(Stored data entries)
• • • • • • •

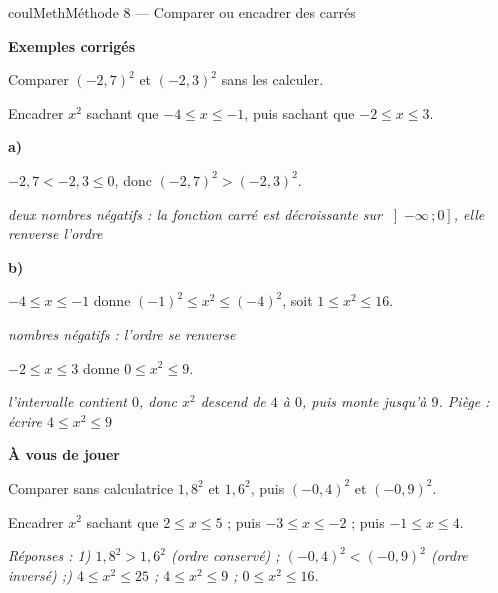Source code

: \documentclass[11pt,a4paper]{article}
\makeatletter
\renewcommand{\le}{\leqslant}
\newcommand{\lycee@intof}[2]{\left]#1\,;#2\right]}
\providecommand{\intof}{\lycee@intof}%
\newcounter{lycee@signet}
\newcommand{\signet}[3][]{\stepcounter{lycee@signet}%
  \edef\lycee@dest{\if\relax\detokenize{#1}\relax
    signet.\arabic{lycee@signet}\else#1\fi}%
  \hypertarget{\lycee@dest}{}\bookmark[level=#2,dest=\lycee@dest]{#3}}
\newcommand{\res}[1]{#1}
\newcounter{methode}
\newenvironment{methodebox}[1][Méthode]{\stepcounter{methode}%
  \begin{boitecours}[phantom={\signet[methode-\arabic{methode}]{2}{#1}}]{coulMeth}{#1}}%
  {\end{boitecours}}
\newcommand{\etape}[1]{\par\smallskip\textbf{\color{coulMeth}#1}\par\nobreak\smallskip}
\newcommand{\reponse}[1]{\par\smallskip
  {\footnotesize\itshape\color{black!55}Réponses : #1}}
\newcommand{\explique}[2]{\par\smallskip\noindent
  \begin{minipage}[t]{0.57\linewidth}\raggedright #1\end{minipage}\hfill
  \begin{minipage}[t]{0.40\linewidth}\raggedright\leavevmode
    {\small\itshape\color{black!60}#2}\end{minipage}\par}
\newcommand{\cas}[1]{\par\smallskip\noindent\textbf{\color{coulExo}#1}\vadjust{\nobreak}}
\newenvironment{correction}{\par}{\par}
\newcommand{\etapeexemples}{\etape{Exemples corrigés}}
\makeatother
\begin{document}
\begin{methodebox}[Méthode 8 --- Comparer ou encadrer des carrés]
\etapeexemples
\begin{questions}[label=\alph*)]
  \item Comparer $(-2{,}7)^{2}$ et $(-2{,}3)^{2}$ sans les calculer.
  \item Encadrer $x^{2}$ sachant que $-4\le x\le -1$, puis sachant que $-2\le x\le 3$.
\end{questions}
\begin{correction}
\cas{a)}
\explique{$-2{,}7<-2{,}3\le 0$, donc $\res{(-2{,}7)^{2}>(-2{,}3)^{2}}$.}{deux nombres négatifs :
la fonction carré est décroissante sur $\intof{-\infty}{0}$, elle renverse l'ordre}
\cas{b)}
\explique{$-4\le x\le -1$ donne $(-1)^{2}\le x^{2}\le (-4)^{2}$, soit $\res{1\le x^{2}\le
16}$.}{nombres négatifs : l'ordre se renverse}
\explique{$-2\le x\le 3$ donne $\res{0\le x^{2}\le 9}$.}{l'intervalle contient $0$, donc $x^{2}$
descend de $4$ à $0$, puis monte jusqu'à $9$. Piège : écrire $4\le x^{2}\le 9$}
\end{correction}

\etape{À vous de jouer}
\begin{questions}
  \item Comparer sans calculatrice $1{,}8^{2}$ et $1{,}6^{2}$, puis $(-0{,}4)^{2}$ et
        $(-0{,}9)^{2}$.
  \item Encadrer $x^{2}$ sachant que $2\le x\le 5$ ; puis $-3\le x\le -2$ ; puis
        $-1\le x\le 4$.
\end{questions}
\reponse{1\textdegree) $1{,}8^{2}>1{,}6^{2}$ (ordre conservé) ;\;
$(-0{,}4)^{2}<(-0{,}9)^{2}$ (ordre inversé) ;\; 2\textdegree) $4\le x^{2}\le 25$ ;\;
$4\le x^{2}\le 9$ ;\; $0\le x^{2}\le 16$.}
\end{methodebox}
\end{document}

• • • • • • •

- _Required action_:
In how many lines of the data does the string "Méthode" occur? Answer with the number and nothing else.

- _Your solution_:
2